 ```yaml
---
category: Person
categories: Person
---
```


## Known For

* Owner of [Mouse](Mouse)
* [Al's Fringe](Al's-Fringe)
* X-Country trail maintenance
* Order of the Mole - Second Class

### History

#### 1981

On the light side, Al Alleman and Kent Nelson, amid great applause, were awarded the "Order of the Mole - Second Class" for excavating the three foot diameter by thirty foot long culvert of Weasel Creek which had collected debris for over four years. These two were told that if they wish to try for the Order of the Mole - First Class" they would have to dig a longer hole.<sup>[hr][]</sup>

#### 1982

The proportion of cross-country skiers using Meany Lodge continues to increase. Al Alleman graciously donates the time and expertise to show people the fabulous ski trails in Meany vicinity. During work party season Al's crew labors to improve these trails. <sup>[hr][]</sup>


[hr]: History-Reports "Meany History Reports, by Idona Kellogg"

THE PROBLEM: All the data needs repeating. Return it exactly.

SOLUTION TO THE EXERCISE:
 ```yaml
---
category: Person
categories: Person
---
```


## Known For

* Owner of [Mouse](Mouse)
* [Al's Fringe](Al's-Fringe)
* X-Country trail maintenance
* Order of the Mole - Second Class

### History

#### 1981

On the light side, Al Alleman and Kent Nelson, amid great applause, were awarded the "Order of the Mole - Second Class" for excavating the three foot diameter by thirty foot long culvert of Weasel Creek which had collected debris for over four years. These two were told that if they wish to try for the Order of the Mole - First Class" they would have to dig a longer hole.<sup>[hr][]</sup>

#### 1982

The proportion of cross-country skiers using Meany Lodge continues to increase. Al Alleman graciously donates the time and expertise to show people the fabulous ski trails in Meany vicinity. During work party season Al's crew labors to improve these trails. <sup>[hr][]</sup>


[hr]: History-Reports "Meany History Reports, by Idona Kellogg"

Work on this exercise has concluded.